**Data to examine**:
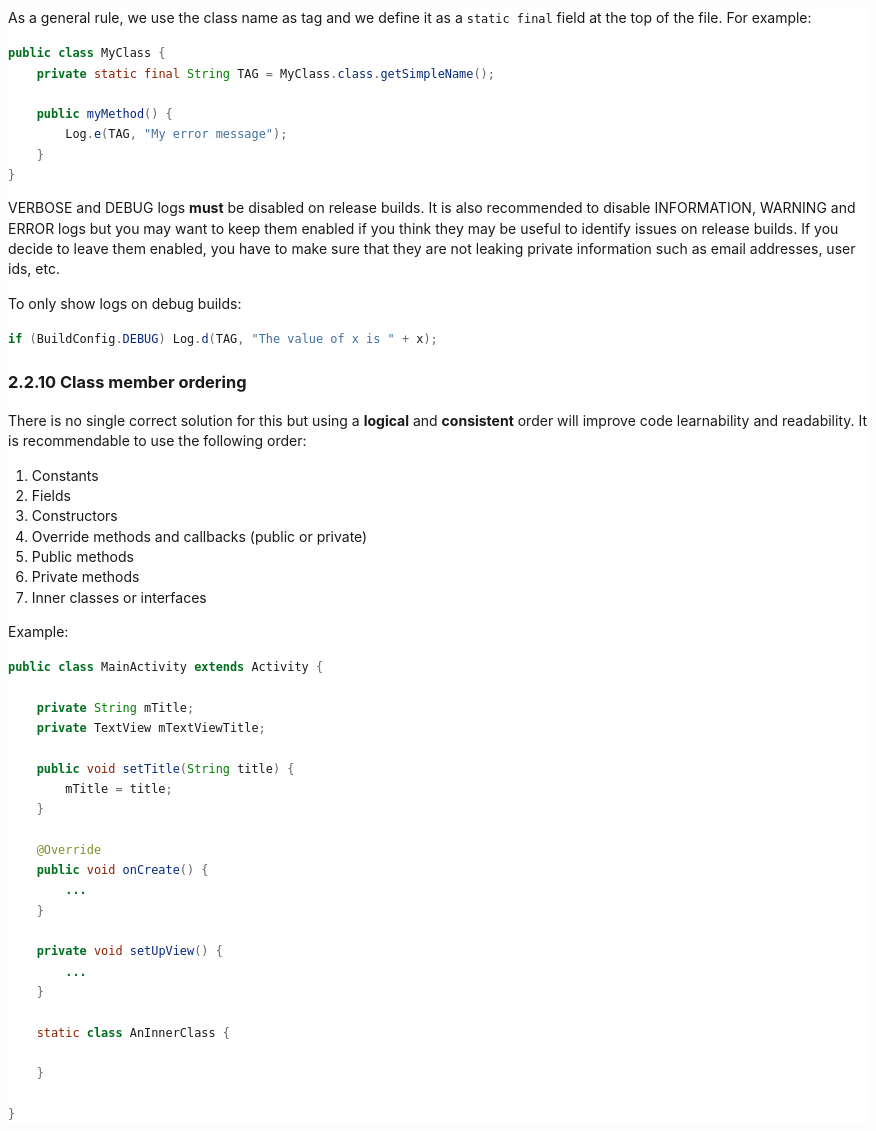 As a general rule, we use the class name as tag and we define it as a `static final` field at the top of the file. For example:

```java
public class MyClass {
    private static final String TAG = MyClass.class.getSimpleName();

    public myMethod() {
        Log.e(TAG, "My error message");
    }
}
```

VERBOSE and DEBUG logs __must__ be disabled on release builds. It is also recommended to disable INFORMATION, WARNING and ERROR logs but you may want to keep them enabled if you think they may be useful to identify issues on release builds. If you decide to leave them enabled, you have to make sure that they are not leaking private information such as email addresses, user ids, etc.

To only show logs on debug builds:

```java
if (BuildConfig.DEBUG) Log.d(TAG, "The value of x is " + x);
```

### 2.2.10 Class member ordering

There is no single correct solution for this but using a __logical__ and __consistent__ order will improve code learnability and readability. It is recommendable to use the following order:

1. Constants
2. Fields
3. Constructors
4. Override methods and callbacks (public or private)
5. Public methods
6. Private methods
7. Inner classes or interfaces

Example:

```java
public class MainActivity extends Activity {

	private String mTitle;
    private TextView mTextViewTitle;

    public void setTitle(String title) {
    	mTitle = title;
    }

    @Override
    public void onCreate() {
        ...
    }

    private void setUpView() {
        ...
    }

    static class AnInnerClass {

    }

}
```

==

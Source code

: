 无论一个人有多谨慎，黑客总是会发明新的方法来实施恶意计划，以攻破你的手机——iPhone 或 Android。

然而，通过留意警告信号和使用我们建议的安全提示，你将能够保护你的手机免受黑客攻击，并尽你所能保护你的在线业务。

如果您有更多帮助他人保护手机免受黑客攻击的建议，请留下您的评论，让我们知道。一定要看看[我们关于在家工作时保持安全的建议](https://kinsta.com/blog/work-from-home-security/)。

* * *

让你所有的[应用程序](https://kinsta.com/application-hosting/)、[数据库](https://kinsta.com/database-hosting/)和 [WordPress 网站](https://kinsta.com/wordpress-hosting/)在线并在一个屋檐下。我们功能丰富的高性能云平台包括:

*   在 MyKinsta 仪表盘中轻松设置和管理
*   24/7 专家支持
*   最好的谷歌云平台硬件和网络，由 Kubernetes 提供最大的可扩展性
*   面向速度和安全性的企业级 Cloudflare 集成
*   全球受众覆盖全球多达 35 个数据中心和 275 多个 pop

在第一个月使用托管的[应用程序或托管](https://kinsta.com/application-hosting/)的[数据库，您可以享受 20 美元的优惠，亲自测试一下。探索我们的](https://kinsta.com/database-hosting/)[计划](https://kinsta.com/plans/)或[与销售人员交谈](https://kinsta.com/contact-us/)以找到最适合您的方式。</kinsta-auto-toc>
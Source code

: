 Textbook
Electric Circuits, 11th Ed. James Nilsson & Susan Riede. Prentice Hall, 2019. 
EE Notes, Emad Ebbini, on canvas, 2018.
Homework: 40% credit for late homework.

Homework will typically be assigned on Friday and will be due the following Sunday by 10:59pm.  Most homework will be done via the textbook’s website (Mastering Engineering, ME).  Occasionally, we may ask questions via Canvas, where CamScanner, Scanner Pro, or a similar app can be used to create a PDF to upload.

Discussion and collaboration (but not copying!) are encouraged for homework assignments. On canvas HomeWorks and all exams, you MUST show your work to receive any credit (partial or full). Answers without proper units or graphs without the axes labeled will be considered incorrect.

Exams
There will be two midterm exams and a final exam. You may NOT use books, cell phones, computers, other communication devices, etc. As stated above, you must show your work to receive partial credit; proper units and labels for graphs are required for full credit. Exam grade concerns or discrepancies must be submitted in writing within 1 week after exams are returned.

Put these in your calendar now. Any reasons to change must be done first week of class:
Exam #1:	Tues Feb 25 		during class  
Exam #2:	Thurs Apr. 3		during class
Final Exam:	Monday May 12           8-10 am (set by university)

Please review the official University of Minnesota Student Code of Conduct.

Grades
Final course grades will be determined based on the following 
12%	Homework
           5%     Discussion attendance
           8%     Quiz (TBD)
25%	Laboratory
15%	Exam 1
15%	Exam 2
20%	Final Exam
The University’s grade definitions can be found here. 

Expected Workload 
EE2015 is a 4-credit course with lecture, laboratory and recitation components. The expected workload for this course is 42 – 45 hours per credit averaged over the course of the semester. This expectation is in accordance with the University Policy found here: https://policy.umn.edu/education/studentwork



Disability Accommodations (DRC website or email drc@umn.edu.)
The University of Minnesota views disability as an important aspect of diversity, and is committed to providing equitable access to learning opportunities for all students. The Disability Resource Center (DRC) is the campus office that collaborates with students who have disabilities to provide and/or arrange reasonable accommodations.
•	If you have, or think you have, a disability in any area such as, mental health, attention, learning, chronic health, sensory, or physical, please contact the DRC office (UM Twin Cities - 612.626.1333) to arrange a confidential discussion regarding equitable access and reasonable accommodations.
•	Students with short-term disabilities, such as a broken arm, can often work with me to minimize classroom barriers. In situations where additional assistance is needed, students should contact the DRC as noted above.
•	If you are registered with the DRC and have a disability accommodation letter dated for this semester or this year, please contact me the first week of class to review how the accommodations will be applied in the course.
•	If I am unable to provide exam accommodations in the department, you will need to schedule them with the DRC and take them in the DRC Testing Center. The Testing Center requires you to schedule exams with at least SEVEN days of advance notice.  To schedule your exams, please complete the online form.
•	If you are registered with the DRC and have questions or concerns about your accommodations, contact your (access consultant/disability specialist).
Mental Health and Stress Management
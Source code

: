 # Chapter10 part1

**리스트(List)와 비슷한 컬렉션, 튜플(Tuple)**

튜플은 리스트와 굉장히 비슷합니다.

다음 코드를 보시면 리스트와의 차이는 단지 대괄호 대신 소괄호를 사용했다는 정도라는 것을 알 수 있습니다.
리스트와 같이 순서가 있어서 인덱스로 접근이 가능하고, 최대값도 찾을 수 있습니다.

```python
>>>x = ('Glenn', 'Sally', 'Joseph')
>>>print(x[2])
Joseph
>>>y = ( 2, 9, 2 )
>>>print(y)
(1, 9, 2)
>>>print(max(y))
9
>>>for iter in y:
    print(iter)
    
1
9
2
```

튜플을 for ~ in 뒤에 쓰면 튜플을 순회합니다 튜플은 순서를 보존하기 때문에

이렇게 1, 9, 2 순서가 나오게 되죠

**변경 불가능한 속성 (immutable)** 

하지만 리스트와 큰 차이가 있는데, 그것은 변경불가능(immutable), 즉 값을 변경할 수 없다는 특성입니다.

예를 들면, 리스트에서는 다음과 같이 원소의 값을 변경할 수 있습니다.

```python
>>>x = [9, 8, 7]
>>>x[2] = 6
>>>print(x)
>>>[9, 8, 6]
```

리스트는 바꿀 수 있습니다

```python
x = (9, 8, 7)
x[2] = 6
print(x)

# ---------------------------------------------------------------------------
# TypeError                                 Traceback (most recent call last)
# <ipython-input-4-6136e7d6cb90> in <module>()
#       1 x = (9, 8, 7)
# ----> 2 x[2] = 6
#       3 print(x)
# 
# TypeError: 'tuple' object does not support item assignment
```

--

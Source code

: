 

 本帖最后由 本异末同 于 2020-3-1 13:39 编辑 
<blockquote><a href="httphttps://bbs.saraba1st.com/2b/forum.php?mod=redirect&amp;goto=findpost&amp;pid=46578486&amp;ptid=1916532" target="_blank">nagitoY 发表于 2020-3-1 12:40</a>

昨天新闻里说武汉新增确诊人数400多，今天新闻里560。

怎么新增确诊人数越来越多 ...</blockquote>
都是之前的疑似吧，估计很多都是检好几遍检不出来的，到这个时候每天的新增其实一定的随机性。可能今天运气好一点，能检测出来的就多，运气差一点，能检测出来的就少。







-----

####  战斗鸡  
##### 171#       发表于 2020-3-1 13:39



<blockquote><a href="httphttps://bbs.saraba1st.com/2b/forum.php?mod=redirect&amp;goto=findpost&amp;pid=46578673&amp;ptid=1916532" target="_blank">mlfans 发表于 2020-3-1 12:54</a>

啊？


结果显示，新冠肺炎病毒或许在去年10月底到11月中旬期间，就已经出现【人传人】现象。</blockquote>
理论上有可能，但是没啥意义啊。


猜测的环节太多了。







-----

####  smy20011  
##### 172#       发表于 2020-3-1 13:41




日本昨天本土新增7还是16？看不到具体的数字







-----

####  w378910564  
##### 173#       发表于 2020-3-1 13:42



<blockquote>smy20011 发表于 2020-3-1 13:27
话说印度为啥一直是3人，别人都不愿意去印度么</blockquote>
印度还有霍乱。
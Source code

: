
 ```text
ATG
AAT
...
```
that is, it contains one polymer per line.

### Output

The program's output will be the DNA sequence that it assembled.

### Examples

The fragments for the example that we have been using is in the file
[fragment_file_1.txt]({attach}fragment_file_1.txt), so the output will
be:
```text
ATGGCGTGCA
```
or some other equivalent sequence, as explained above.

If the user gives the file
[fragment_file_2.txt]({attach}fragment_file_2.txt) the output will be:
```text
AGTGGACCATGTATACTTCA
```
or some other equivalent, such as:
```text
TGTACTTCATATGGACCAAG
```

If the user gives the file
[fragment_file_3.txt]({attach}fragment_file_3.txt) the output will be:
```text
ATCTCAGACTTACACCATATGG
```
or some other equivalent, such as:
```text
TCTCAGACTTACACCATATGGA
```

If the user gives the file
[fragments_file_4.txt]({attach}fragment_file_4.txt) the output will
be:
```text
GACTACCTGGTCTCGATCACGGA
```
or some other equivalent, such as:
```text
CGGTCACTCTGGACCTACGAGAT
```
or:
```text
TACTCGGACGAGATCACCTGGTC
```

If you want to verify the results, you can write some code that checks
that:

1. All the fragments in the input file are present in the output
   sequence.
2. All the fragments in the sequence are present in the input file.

**Task directions**:
Reproduce each line of the material containing the word "httphttps".

**Solution for this exercise**:
<blockquote><a href="httphttps://bbs.saraba1st.com/2b/forum.php?mod=redirect&amp;goto=findpost&amp;pid=46578486&amp;ptid=1916532" target="_blank">nagitoY 发表于 2020-3-1 12:40</a>
<blockquote><a href="httphttps://bbs.saraba1st.com/2b/forum.php?mod=redirect&amp;goto=findpost&amp;pid=46578673&amp;ptid=1916532" target="_blank">mlfans 发表于 2020-3-1 12:54</a>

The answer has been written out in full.